Exploration and Evaluation Expenditures

Estimates

In situations where indicators of impairment are present for the Company's mineral exploration and evaluation assets, estimates of recoverable amounts must be determined as the higher of the Cash Generating Units' ("CGU") estimated value in use or the estimated fair value less costs to sell. Value in use is based on the present value of the future cash flows expected to flow from the CGU to the Company, and actual cash flows may vary. Fair value less costs to sell is based on recent sales of comparable assets which may or may not be indicative of the CGU's fair value.

Judgments

Management uses judgment in determining whether there are indicators of impairment for its CGUs. The results of management's assessment could result in an impairment test not being performed when indicators did in fact exist, which could impact the valuation of the CGUs' carrying values. Management uses judgment in determining what constitutes a CGU.

The CGUs identified by the Company are as follows:

  • Fremont Gold Project
  • Dingman Gold Project
  • Bathurst Mining Camp
  • Golden Culvert Property
  • McIntyre Brook Property

During the year, the Company had one reportable segment - exploration.

Income Taxes

Estimates

Deferred tax assets and liabilities are determined using the tax rates expected to be in effect at the time the assets are realized and liabilities settled. The actual tax rate in effect at that time may vary from the expected tax rates.

Judgments

Significant judgment is required in determining the provision for income taxes. There are many transactions and calculations undertaken during the ordinary course of business for which the ultimate tax determination is uncertain. The Company recognizes liabilities and contingencies for anticipated tax audit issues based on the Company's current understanding of tax law. For matters where it is probable that an adjustment will be made, the Company records its best estimate of the tax liability including the related interest and penalties in the current tax provision. Management believes it has adequately provided for the probable outcome of these matters, but the final outcome may differ materially from the amount included in the tax liabilities.


LODE GOLD RESOURCES INC.

MANAGEMENT'S DISCUSSION AND ANALYSIS FOR YEARS ENDED DECEMBER 31, 2025 AND 2024

In addition, the Company recognizes deferred tax assets relating to tax losses carried forward to the extent there are sufficient taxable temporary differences (deferred tax liabilities) relating to the same taxation authority and the same taxable entity against which the unused tax losses can be utilized.

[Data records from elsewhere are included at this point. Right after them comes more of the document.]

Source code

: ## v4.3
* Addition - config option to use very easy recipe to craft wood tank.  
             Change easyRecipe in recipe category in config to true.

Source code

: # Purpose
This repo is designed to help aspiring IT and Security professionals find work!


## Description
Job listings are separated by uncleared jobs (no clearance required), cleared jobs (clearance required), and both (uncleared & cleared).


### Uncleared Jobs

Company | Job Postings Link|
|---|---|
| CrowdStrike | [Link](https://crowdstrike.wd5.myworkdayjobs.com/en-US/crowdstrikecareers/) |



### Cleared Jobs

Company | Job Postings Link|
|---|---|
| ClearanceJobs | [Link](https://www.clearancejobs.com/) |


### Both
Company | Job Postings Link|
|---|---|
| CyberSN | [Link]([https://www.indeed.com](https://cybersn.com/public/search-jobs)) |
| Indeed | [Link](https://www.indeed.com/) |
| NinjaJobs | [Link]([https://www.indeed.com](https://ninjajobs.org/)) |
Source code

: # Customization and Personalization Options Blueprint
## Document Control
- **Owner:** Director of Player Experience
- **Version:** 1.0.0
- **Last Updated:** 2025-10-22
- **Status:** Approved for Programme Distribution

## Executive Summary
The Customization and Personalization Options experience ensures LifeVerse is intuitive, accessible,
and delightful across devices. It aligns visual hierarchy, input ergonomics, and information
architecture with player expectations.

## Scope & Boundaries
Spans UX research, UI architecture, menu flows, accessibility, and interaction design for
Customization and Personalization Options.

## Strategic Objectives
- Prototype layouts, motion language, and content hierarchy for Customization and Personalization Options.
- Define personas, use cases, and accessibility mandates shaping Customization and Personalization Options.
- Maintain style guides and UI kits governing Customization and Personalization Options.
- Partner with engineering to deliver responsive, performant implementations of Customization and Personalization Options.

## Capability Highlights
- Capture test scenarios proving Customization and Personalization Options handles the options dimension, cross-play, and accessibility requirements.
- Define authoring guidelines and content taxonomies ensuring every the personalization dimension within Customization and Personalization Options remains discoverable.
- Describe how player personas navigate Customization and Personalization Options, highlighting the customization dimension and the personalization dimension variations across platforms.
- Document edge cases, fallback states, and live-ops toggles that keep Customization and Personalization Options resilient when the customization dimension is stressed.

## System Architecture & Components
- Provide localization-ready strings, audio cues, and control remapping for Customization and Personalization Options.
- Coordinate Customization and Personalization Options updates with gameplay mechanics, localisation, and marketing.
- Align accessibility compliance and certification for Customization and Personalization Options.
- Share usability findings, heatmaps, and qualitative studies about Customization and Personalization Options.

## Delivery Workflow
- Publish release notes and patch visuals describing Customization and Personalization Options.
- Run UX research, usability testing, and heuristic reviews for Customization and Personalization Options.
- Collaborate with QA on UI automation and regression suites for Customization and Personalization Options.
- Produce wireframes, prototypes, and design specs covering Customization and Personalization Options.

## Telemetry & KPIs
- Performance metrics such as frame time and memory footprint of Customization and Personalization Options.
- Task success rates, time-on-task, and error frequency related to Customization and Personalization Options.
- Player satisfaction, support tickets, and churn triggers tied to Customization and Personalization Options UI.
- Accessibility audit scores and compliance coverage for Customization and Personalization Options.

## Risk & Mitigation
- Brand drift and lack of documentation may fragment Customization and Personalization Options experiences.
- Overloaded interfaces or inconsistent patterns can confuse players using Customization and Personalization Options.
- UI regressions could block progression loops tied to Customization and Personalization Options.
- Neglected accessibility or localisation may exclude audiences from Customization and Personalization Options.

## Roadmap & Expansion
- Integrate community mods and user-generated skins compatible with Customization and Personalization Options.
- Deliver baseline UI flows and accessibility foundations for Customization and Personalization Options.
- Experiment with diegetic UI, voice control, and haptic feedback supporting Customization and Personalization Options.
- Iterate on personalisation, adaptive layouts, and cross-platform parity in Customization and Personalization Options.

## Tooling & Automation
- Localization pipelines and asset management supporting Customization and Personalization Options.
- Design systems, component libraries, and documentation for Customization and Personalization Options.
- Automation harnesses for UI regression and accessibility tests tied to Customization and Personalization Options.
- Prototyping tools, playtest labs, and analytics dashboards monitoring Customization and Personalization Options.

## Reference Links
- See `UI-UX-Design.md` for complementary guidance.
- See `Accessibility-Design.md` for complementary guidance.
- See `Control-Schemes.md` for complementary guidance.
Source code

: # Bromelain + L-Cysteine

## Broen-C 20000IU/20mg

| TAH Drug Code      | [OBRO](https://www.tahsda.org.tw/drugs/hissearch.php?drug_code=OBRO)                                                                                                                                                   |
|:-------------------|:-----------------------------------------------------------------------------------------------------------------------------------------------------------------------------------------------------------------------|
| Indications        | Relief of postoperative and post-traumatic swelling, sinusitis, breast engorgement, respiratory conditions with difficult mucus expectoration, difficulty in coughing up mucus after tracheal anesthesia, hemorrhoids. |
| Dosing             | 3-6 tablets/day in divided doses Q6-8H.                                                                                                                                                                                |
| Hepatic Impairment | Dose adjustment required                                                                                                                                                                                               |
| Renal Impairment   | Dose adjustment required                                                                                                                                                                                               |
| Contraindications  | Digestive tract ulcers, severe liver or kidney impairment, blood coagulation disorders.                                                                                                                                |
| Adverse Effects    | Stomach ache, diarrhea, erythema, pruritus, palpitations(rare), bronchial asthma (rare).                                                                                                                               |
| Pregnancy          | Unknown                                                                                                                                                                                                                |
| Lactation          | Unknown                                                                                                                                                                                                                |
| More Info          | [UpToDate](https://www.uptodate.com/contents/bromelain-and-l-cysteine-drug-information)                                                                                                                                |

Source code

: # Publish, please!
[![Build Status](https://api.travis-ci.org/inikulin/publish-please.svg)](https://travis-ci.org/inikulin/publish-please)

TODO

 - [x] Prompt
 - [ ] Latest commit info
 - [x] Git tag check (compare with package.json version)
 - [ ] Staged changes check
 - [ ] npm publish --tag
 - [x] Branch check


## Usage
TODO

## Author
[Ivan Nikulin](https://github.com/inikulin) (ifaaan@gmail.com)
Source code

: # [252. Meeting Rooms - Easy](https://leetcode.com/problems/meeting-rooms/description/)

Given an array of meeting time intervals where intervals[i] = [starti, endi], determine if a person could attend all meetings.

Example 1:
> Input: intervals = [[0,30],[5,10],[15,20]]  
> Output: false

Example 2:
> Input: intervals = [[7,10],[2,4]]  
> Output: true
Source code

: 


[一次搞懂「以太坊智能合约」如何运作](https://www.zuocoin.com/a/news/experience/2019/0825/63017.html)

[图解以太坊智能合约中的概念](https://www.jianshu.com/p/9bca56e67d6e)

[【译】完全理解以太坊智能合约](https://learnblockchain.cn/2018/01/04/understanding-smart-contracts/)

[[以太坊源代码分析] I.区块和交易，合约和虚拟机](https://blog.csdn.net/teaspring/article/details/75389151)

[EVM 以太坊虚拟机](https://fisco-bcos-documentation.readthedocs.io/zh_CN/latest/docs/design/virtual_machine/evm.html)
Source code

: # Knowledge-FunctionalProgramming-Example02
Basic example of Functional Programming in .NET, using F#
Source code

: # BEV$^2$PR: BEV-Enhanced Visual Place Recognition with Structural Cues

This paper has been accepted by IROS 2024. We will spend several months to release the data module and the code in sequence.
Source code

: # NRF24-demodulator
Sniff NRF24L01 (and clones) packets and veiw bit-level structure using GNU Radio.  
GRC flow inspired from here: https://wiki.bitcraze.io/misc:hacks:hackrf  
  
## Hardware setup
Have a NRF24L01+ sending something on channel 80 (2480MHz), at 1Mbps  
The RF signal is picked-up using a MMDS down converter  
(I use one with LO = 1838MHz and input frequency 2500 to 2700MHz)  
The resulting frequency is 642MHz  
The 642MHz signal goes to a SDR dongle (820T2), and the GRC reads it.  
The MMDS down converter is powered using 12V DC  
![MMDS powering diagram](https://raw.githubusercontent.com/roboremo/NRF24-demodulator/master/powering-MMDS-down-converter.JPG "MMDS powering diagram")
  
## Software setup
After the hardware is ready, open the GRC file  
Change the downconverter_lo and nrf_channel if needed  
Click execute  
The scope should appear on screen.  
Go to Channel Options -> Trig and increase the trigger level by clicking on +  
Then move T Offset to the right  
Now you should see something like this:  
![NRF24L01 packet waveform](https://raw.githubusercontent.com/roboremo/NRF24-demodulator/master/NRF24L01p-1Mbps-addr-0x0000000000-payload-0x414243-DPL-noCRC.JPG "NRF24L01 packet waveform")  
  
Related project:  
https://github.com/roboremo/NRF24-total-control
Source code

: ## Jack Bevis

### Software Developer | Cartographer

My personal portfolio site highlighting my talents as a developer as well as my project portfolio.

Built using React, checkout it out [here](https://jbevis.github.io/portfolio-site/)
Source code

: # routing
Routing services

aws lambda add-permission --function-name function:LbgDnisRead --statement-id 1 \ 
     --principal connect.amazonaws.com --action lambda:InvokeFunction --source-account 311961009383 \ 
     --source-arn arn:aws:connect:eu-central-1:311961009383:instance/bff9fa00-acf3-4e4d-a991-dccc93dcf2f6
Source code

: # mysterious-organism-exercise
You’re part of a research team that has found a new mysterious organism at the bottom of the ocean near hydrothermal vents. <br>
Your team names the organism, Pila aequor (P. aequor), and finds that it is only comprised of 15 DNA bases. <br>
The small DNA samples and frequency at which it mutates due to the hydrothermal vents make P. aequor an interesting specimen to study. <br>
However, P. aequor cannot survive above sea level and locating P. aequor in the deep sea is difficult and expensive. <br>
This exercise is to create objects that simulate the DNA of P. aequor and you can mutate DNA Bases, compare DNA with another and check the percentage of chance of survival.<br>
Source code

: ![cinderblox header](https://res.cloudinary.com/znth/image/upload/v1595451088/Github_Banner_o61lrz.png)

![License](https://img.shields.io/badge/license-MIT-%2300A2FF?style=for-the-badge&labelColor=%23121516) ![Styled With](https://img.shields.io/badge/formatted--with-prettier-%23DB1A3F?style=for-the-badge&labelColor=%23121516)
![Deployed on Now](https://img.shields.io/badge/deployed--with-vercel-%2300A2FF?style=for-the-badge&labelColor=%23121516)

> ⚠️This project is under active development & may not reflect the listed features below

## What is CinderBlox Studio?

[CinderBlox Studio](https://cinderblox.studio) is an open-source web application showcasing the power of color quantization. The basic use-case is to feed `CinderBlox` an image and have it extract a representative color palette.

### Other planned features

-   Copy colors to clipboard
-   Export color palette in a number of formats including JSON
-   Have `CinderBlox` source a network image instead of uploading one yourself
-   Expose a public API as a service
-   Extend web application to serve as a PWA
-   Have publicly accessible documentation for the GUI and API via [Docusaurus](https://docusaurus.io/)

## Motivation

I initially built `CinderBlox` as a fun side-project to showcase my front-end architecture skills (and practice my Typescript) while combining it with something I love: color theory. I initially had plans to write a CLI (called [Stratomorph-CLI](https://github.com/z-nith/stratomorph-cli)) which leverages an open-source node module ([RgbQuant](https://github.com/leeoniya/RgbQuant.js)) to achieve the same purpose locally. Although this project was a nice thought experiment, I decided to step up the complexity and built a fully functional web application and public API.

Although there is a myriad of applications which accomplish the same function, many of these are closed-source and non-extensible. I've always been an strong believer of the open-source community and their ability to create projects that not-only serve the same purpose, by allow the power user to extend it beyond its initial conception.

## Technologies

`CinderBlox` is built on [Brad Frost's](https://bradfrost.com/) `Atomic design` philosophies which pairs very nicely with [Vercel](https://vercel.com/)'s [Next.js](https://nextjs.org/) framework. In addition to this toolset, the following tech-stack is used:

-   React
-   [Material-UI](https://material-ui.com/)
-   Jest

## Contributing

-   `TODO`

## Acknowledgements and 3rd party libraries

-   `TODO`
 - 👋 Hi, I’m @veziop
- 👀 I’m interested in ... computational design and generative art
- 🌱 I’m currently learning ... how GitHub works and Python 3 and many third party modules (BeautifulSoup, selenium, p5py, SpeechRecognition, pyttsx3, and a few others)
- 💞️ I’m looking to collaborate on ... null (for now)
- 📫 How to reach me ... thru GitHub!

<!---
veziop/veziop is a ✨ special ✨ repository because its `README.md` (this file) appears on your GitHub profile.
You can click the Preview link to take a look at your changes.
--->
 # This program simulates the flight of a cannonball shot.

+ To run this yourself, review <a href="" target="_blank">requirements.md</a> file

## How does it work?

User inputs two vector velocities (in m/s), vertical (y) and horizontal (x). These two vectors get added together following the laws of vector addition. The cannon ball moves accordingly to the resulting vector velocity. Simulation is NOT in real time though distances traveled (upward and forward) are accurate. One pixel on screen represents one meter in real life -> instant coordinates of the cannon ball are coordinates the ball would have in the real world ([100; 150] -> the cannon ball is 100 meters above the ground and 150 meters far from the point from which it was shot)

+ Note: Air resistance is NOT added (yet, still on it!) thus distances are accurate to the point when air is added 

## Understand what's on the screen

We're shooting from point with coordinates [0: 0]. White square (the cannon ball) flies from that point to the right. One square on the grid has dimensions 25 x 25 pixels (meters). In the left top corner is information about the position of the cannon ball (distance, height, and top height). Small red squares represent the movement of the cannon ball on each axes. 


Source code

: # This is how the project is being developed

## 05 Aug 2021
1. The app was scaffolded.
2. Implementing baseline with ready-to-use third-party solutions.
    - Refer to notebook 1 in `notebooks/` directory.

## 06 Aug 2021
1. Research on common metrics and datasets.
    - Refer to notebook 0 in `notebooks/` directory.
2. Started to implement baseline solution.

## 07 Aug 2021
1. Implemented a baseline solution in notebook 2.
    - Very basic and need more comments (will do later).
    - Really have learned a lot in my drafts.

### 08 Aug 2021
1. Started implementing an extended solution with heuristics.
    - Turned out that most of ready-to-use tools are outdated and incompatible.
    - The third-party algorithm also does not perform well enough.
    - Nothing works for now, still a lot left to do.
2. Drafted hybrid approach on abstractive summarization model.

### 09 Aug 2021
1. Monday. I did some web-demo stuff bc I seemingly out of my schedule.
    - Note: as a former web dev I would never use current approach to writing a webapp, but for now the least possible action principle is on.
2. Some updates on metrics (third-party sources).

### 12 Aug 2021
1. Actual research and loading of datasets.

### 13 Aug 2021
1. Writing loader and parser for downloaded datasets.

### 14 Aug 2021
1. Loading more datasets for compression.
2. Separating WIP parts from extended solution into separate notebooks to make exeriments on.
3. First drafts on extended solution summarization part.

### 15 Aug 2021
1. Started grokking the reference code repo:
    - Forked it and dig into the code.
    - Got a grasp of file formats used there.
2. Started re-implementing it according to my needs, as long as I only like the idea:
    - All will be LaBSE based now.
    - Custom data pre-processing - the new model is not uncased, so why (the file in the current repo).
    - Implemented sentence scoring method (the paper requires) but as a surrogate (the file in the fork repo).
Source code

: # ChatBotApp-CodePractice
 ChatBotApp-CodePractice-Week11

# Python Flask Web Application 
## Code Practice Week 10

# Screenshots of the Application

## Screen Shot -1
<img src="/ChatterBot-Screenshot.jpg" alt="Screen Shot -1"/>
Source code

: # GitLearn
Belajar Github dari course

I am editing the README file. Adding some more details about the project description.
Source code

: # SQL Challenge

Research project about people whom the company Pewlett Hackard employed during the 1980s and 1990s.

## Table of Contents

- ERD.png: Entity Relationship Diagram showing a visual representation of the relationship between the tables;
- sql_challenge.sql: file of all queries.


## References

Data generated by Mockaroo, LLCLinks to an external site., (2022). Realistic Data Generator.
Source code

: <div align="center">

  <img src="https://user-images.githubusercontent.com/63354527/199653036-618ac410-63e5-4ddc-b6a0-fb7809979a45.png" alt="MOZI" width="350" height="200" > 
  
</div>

However, utilization of the tax losses also depends on the ability of the taxable entity to satisfy certain tests at the time the losses are recovered.

Share-Based Payment Transactions

Estimates

The Company measures the cost of equity-settled transactions with directors, officers, employees and consultants by reference to the fair value of the equity instruments at the date at which they are granted.

Judgments

Estimating fair value for share-based payment transactions requires determining the most appropriate valuation model, which is dependent on the terms and conditions of the grant. This valuation requires the determination of the most appropriate inputs including the expected life of the share option (based on historical times between vesting date and exercise date) and share price volatility (based on historical share price volatility). In addition, the amount recognized is based on the number of equity instruments expected to ultimately vest, which relies on estimates of forfeiture rates which is based on historical evidence of forfeitures. History may not always be indicative of the future and as a result, the value determined has significant estimation uncertainty. The assumptions and models used for estimating fair value for share-based payment transactions are disclosed in the December 31, 2025 audited financial statements. The same estimates are required for transactions with non-employees where the fair value of the goods or services received cannot be reliably determined.

Derivative Liabilities

The Company values derivative liabilities by reference to their fair value at the date at which the instrument is granted and at each reporting period. Estimating fair value requires determining the most appropriate valuation model. This estimate also requires determining the most appropriate inputs to the valuation model including the expected life and volatility and making assumptions about them. Changes in the input assumptions can materially affect the fair value estimate.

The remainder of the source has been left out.